Шевардин внезапно расхохотался, показывая пальцем на Верещагина. Они уже спускались по лестнице вниз, навстречу им поднималась охрана, а сверху все доносился смех…
— Не принимайте слишком близко к сердцу, — Кутасов истолковал выражение лица Верещагина по-своему. — Он вышел из себя и говорил не то, что думал.
— Да нет, именно то, что думал…
Мимо летели черно-желтые столбики ограждения, море за ними обретало цвет.
— Мы потеряли еще одного хорошего командира дивизии, — покачал головой Артем.
* * *
С утра по всем советским каналам шло «Лебединое озеро».
Молодой метался по анфиладам Форосской резиденции, разом похудев килограмм на пять. В одиннадцать утра временный премьер Кублицкий-Пиоттух все-таки смог встретиться с ним.
Встреча продолжалась около четырех часов, после чего высокие договаривающиеся стороны пообедали, и вновь сели за стол переговоров.
К десяти часам вечера основные договоренности были достигнуты. Остров Крым прекращал войну против СССР и присоединялся к Союзу на добровольной основе, сохраняя свой государственный строй, свои законы, свою валюту и свою армию. Это было заверено подписью Генерального Секретаря ЦК КПСС.
Оставался сущий пустяк: разобраться с кучкой узурпаторов, объявивших себя Государственным Комитетом по Чрезвычайным Ситуациям.
Крым не спешил огласить договор. На переворот в СССР он ответил гробовым молчанием. Вернее, прошла информация об официальном ужине, который дал Временный Премьер в честь советского лидера. Камера позволила любопытным оценить туалет супруги Генерального Секретаря и посочувствовать самому Молодому, который никак не мог обжиться в смокинге.
* * *
Москва, ночь с 20 на 21 июня 1980 года
…Мирный пассажирский «Боинг-747» совершал регулярный рейс «Стамбул-Москва». На борту он нес около трех сотен пассажиров и несколько тонн их багажа.

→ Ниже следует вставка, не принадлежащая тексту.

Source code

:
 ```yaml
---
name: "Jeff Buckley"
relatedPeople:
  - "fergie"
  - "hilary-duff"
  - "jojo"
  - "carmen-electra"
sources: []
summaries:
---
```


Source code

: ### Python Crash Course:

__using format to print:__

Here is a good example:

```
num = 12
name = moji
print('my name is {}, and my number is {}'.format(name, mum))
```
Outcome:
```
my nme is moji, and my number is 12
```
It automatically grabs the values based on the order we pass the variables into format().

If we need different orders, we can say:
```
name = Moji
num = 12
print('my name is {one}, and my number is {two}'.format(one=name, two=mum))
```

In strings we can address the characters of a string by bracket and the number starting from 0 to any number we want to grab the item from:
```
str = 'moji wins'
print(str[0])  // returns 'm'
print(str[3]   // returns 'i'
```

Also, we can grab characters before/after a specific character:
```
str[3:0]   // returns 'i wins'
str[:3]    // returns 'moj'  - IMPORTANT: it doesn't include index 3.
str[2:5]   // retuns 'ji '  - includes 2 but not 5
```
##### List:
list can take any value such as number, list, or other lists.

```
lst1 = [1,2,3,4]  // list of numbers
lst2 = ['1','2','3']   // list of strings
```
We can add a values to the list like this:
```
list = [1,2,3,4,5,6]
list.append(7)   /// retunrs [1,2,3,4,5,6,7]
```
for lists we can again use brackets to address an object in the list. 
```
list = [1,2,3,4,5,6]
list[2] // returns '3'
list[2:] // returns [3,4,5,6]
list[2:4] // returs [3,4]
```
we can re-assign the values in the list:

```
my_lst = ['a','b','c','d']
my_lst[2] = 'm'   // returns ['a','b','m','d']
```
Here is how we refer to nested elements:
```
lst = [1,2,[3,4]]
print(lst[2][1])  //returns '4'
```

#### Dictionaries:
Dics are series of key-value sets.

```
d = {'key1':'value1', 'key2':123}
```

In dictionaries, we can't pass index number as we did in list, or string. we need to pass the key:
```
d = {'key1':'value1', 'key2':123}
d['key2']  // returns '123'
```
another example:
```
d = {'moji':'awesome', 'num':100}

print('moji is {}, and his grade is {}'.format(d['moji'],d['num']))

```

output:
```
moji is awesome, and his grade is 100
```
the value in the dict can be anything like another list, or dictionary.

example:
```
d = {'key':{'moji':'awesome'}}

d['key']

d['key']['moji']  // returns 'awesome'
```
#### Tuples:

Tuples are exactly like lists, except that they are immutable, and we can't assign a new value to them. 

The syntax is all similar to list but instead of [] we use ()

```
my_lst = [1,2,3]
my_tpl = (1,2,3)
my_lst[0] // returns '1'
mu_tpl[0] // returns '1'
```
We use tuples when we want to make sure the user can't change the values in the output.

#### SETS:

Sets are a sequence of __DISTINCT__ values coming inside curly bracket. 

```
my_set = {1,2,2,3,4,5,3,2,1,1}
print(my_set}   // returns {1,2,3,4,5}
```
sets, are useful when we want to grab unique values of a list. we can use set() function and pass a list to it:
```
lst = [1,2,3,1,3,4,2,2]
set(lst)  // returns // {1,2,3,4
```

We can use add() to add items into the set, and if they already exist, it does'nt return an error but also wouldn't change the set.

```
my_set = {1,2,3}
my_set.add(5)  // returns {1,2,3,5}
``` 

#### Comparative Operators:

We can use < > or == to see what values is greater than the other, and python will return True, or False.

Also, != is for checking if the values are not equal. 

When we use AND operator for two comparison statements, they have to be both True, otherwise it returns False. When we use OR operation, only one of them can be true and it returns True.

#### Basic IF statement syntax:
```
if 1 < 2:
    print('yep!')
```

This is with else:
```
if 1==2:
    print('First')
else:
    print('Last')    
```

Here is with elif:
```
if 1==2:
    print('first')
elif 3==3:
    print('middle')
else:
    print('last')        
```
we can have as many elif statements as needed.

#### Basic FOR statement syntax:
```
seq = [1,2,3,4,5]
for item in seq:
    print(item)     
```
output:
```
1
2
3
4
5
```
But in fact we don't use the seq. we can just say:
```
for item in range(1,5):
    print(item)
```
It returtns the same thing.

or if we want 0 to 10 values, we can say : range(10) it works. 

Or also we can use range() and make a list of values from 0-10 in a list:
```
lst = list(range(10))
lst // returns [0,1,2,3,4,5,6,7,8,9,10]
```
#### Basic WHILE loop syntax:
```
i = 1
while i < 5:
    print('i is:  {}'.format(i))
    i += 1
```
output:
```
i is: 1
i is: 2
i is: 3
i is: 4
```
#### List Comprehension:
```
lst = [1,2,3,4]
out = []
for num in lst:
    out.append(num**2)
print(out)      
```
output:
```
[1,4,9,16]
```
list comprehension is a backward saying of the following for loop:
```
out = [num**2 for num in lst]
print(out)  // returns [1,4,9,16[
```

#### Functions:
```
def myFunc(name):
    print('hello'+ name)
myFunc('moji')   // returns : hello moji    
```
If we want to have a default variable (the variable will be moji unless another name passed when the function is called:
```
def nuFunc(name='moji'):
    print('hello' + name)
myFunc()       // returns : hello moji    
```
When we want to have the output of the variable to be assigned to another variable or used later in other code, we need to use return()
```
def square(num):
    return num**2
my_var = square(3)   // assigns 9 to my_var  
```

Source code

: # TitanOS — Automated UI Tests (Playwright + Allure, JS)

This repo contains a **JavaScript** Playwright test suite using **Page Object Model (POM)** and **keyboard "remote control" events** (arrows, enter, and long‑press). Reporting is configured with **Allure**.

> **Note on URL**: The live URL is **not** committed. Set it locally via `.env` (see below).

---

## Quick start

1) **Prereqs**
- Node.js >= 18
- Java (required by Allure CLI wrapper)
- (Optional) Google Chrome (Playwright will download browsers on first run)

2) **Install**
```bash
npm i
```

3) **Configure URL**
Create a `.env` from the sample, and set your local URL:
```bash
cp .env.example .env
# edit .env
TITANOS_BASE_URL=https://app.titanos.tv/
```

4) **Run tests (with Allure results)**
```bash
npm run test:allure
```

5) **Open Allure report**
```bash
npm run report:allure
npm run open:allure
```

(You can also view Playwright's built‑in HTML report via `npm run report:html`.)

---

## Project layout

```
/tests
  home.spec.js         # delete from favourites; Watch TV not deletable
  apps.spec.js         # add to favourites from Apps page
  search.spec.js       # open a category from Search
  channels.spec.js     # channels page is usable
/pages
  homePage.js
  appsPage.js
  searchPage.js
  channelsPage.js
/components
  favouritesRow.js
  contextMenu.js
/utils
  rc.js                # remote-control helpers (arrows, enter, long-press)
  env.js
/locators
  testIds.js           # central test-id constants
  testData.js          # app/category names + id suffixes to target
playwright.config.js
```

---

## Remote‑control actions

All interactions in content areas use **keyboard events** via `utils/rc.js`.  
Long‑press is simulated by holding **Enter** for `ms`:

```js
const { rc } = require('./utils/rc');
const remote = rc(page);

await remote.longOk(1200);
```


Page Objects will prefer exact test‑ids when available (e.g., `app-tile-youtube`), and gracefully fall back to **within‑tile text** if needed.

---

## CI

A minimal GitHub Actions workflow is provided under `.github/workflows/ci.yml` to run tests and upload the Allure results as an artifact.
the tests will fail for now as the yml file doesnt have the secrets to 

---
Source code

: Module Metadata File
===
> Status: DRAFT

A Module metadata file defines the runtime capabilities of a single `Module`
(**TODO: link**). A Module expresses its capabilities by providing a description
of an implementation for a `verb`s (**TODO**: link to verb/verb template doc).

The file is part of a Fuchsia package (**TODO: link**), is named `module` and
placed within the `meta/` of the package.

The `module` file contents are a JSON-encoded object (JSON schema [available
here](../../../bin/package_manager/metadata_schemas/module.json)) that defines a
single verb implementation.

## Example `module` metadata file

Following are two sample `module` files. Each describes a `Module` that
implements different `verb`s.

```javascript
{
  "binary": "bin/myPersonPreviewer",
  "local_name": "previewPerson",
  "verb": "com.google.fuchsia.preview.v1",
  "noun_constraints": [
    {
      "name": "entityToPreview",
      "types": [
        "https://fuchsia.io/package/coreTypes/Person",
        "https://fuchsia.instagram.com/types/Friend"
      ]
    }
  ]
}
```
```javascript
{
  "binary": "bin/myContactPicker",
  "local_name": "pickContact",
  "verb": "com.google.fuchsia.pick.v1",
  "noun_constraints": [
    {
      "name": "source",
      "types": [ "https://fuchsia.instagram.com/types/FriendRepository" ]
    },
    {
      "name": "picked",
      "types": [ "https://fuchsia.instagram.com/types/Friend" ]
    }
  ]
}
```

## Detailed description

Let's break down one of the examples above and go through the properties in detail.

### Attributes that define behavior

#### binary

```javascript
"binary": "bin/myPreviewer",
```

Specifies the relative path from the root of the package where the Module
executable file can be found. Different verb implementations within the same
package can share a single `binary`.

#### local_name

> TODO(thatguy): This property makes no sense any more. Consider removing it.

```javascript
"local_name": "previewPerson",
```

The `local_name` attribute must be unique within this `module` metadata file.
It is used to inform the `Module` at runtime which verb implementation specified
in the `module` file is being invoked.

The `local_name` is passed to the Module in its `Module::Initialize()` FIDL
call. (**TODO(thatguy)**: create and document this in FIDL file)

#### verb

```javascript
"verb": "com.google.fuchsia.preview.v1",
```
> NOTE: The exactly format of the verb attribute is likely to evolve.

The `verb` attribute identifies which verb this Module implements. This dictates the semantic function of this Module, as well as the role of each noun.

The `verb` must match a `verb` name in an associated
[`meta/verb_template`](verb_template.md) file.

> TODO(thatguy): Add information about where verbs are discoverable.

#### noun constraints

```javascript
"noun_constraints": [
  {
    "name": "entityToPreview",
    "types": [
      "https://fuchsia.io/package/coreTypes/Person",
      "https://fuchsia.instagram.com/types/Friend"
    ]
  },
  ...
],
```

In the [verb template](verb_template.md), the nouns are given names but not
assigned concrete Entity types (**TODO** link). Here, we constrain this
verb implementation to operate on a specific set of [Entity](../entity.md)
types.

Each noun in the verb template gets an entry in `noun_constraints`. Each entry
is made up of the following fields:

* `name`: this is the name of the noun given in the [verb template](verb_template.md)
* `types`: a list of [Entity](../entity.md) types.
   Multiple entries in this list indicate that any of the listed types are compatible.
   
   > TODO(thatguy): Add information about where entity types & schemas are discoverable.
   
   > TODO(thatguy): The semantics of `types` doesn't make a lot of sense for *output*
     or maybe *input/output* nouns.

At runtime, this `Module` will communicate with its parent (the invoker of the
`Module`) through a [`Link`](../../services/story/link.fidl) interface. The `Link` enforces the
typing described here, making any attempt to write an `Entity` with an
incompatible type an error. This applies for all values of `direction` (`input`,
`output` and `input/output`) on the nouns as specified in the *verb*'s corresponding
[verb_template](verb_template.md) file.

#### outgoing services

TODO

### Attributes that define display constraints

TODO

Он сел в аэропорту около 10 часов вечера.
Через пятнадцать минут «Шереметьево-2» прекратило все рейсы. Прилетавшие самолеты садились на резервную полосу и отводились к терминалам на неопределенный срок. Комендант аэропорта отказывался сообщить, когда их отпустят. По правде говоря, ему было совсем не до них: аэропорт принимал один за другим «Антеи», на которых в Москву перебрасывался 549-й мотострелковый полк под командованием полковника Милютина.